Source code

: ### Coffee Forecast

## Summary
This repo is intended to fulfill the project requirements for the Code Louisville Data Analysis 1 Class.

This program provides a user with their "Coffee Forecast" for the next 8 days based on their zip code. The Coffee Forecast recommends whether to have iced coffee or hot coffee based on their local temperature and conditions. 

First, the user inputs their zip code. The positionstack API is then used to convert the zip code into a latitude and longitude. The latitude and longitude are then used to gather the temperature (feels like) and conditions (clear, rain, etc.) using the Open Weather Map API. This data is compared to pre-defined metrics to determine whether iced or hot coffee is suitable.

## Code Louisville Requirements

> [Directions]:
Every entry should be retyped exactly as shown.

> [Response to this exercise]:
Source code

: ### Coffee Forecast

## Summary
This repo is intended to fulfill the project requirements for the Code Louisville Data Analysis 1 Class.

This program provides a user with their "Coffee Forecast" for the next 8 days based on their zip code. The Coffee Forecast recommends whether to have iced coffee or hot coffee based on their local temperature and conditions. 

First, the user inputs their zip code. The positionstack API is then used to convert the zip code into a latitude and longitude. The latitude and longitude are then used to gather the temperature (feels like) and conditions (clear, rain, etc.) using the Open Weather Map API. This data is compared to pre-defined metrics to determine whether iced or hot coffee is suitable.

## Code Louisville Requirements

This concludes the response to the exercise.